Electrician goes home for the night to think about mounting options, I head to Home Depot to look for 36 LED candelabra bulbs. The only ones they have in sufficient quantity are either daylight color and/or 40/60 watt equivalent. The 40 watt equivalent are 300 lumen, so we're talking 14,000+ lumens. The glass is colored and opaque, though, so it might be tolerable. I bite the bullet and buy ~$100 worth of bulbs.
On the drive down (it's 40 miles away, but the only hardware store open after 6pm) I have time to think about the mounting issue, and I Junior Engineer a solution:
What we're looking at here is two 5/16" lag eyebolts, inset at a slight angle to reduce the footprint. Capacity, 250 pounds each. Between them is a 1/4" Grade 8 bolt and locknut, shear strength just under 4500 pounds. The doubled-up washers and spacers are only stainless, but they're just to prevent lateral shifting.
This is where I mention that this chandelier suddenly has a lot more sharp pokey bits than I remember, and I'm wrasslin' 50+ pounds of metal over my head solo in an OSHA-unapproved manner while cursing non-stop.

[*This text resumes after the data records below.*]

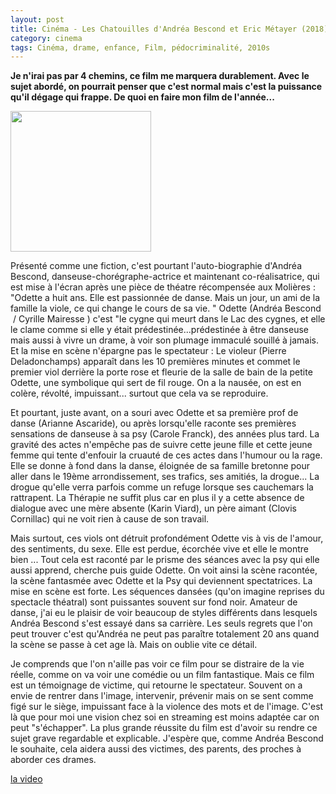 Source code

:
 ```yaml
---
layout: post
title: Cinéma - Les Chatouilles d'Andréa Bescond et Eric Métayer (2018)
category: cinema
tags: Cinéma, drame, enfance, Film, pédocriminalité, 2010s
---
```

**Je n'irai pas par 4 chemins, ce film me marquera durablement. Avec le sujet abordé, on pourrait penser que c'est normal mais c'est la puissance qu'il dégage qui frappe. De quoi en faire mon film de l'année...**

<img src="https://cheziceman.files.wordpress.com/2018/12/chatouilles.jpg" alt="" class="wp-image-24827" width="225" height="225" />

Présenté comme une fiction, c'est pourtant l'auto-biographie d'Andréa Bescond, danseuse-chorégraphe-actrice et maintenant co-réalisatrice, qui est mise à l'écran après une pièce de théatre récompensée aux Molières : "Odette a huit ans. Elle est passionnée de danse. Mais un jour, un ami de la famille la viole, ce qui change le cours de sa vie. " Odette (Andréa Bescond  / Cyrille Mairesse ) c'est "le cygne qui meurt dans le Lac des cygnes, et elle le clame comme si elle y était prédestinée...prédestinée à être danseuse mais aussi à vivre un drame, à voir son plumage immaculé souillé à jamais. Et la mise en scène n'épargne pas le spectateur : Le violeur (Pierre Deladonchamps) apparaît dans les 10 premières minutes et commet le premier viol derrière la porte rose et fleurie de la salle de bain de la petite Odette, une symbolique qui sert de fil rouge. On a la nausée, on est en colère, révolté, impuissant... surtout que cela va se reproduire.

Et pourtant, juste avant, on a souri avec Odette et sa première prof de danse (Arianne Ascaride), ou après lorsqu'elle raconte ses premières sensations de danseuse à sa psy (Carole Franck), des années plus tard. La gravité des actes n'empêche pas de suivre cette jeune fille et cette jeune femme qui tente d'enfouir la cruauté de ces actes dans l'humour ou la rage. Elle se donne à fond dans la danse, éloignée de sa famille bretonne pour aller dans le 19ème arrondissement, ses trafics, ses amitiés, la drogue... La drogue qu'elle verra parfois comme un refuge lorsque ses cauchemars la rattrapent. La Thérapie ne suffit plus car en plus il y a cette absence de dialogue avec une mère absente (Karin Viard), un père aimant (Clovis Cornillac) qui ne voit rien à cause de son travail.

Mais surtout, ces viols ont détruit profondément Odette vis à vis de l'amour, des sentiments, du sexe. Elle est perdue, écorchée vive et elle le montre bien ... Tout cela est raconté par le prisme des séances avec la psy qui elle aussi apprend, cherche puis guide Odette. On voit ainsi la scène racontée, la scène fantasmée avec Odette et la Psy qui deviennent spectatrices. La mise en scène est forte. Les séquences dansées (qu'on imagine reprises du spectacle théatral) sont puissantes souvent sur fond noir. Amateur de danse, j'ai eu le plaisir de voir beaucoup de styles différents dans lesquels Andréa Bescond s'est essayé dans sa carrière. Les seuls regrets que l'on peut trouver c'est qu'Andréa ne peut pas paraître totalement 20 ans quand la scène se passe à cet age là. Mais on oublie vite ce détail.

Je comprends que l'on n'aille pas voir ce film pour se distraire de la vie réelle, comme on va voir une comédie ou un film fantastique. Mais ce film est un témoignage de victime, qui retourne le spectateur. Souvent on a envie de rentrer dans l'image, intervenir, prévenir mais on se sent comme figé sur le siège, impuissant face à la violence des mots et de l'image. C'est là que pour moi une vision chez soi en streaming est moins adaptée car on peut "s'échapper". La plus grande réussite du film est d'avoir su rendre ce sujet grave regardable et explicable. J'espère que, comme Andréa Bescond le souhaite, cela aidera aussi des victimes, des parents, des proches à aborder ces drames.

[la video](https://www.youtube.com/watch?v=yUH9uzAh_wc)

Luckily only one minor injury, the only bandages I can find are my son's Star Wars band-aids
When in doubt, send in the Wookie. Chewie would understand my pain.
Next day, electrician is back for the wiring hookup. I could do it, but if several thousand dollars of chandelier blows up, I want someone else to take the wife's ire
Oops, minor snag #2: I mentioned it's an import?
Darn Euros and your non-'Murican wiring codes. We have to look it up: Brown is hot, blue is neutral, ground is still ground.
It's finally up, breaker is flipped, nothing goes up in flames.
It is a little brighter than the old one, but still a tolerable level. With the colored glass it's rather like having the sunset through that west-facing window all the time. Installing a dimmer woud be the next logical step -- they were supposed to put one on originally, but somehow this kind of shit gets overlooked by the contractors
LED dimmers will only handle 300-ish watts of power, but at 4.5 watts/bulb we're still within the limit. It's certainly better than having that thing sucking 1,440 watts of juice every time it's on.